FS#12258 — VAC1

Incident Report for Network & Infrastructure

Resolved

We are noticing instablities at the level
of the VAC infrastructur.
We are investigating.

We had an interruption on the 20th of December
2 times and on the 21st of December one time.

Update(s):

Date: 2015-01-05 09:32:44 UTC
The issue is fixed.
We are sorry that it took as long as it did to resolve the issue.
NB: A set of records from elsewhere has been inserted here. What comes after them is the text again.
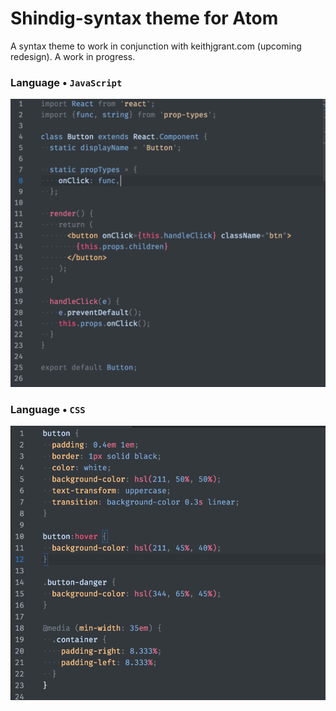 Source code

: # Shindig-syntax theme for Atom

A syntax theme to work in conjunction with keithjgrant.com (upcoming redesign). A work in progress.

### Language &bull; `JavaScript`
![Screenshot of Javascript code](screenshot-javascript.png)

### Language &bull; `CSS`
![Screenshot of CSS code](screenshot-css.png)
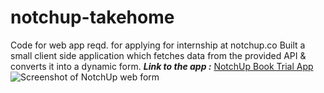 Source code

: # notchup-takehome
Code for web app reqd. for applying for internship at notchup.co
Built a small client side application which fetches data from the provided API & converts it into a dynamic form.
***Link to the app :*** [NotchUp Book Trial App](https://notchup-internship.asxyzp.repl.co/)
![Screenshot of NotchUp web form](https://i.imgur.com/iVAhVDi.png)
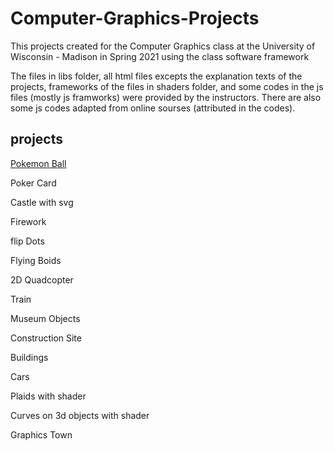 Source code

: # Computer-Graphics-Projects
This projects created for the Computer Graphics class at the University of Wisconsin - Madison in Spring 2021 using the class software framework

The files in libs folder, all html files excepts the explanation texts of the projects, frameworks of the files in shaders folder, and some codes in the js files (mostly js framworks) were provided by the instructors. There are also some js codes adapted from online sourses (attributed in the codes).

## projects

[Pokemon Ball](/pokemonBall.html)

Poker Card

Castle with svg

Firework

flip Dots

Flying Boids

2D Quadcopter

Train

Museum Objects

Construction Site

Buildings

Cars

Plaids with shader

Curves on 3d objects with shader

Graphics Town
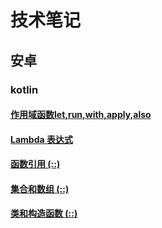 # 技术笔记
## 安卓
### kotlin
#### [作用域函数let,run,with,apply,also](https://fengyacao.github.io/作用域函数.html)
#### [Lambda 表达式](https://fengyacao.github.io/Lambda表达式.html)
#### [函数引用 (::)](https://fengyacao.github.io/函数引用.html)
#### [集合和数组 (::)](https://fengyacao.github.io/集合和数组.html)
#### [类和构造函数 (::)](https://fengyacao.github.io/类和构造函数.html)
Date: 2015-01-05 09:31:12 UTC
We have reconfigured permanent mitigation.
Mitigationperm-ipv4 # ls | wc -l
17049
IPv4 has default protection again.

Date: 2015-01-05 09:28:06 UTC
Forgetting the ACL:
On 30-31 October 2013, we had a concern
on the router in Warsaw var-1-6k and we
Spent 2 days to stabilize.
http://status.ovh.net/?do=details&id=5678

The reconfiguration of LAGs was
made at that time .. and 14 months after it has
been exploited: from December 20 infra
MAV1 and MAV2, itself, has been the target of
DDoS and experienced instability 10-20
about 25-30 seconds after 3 weeks.
Normally, ACLs block these DDoS.

Date: 2015-01-05 09:18:34 UTC
watching the traffic that goes to the CPU and MAV1 MAV2
it was apparent that there is traffic that should not
be. Som traffic should be dropped on the input on the backbone
because it is intended for the backbone. basically it is the DDoS
to routers.

According to research on the backbone, it was perceived that
LAG with TPIX in Warsaw was not reconfigured properly:
missing an ACL that protects the backbone.
So the attacks from Poland to the destination
equipment networks passed without problem.

I am going to add (5:14 p.m.)
and reconfigure the LAG .

Date: 2015-01-04 14:13:43 UTC
Deactivated. We ask the TAC to delicer the spares
of M2 and FABs on the Cisco Nexus 7009 in order
to replace everything.

Date: 2015-01-04 14:12:41 UTC
The VAC1 is back online. w8

Date: 2015-01-04 14:11:49 UTC
Jan 4 09:23:30 %PLATFORM-2-MOD_REMOVE: Module 6 removed
Jan 4 09:25:23 %PLATFORM-2-MOD_REMOVE: Module 8 removed

Date: 2015-01-04 14:11:31 UTC
The problem is still there.
We interrupt the VAC1.
We insert the spare card and we will reconfigure the 2 F2 cards.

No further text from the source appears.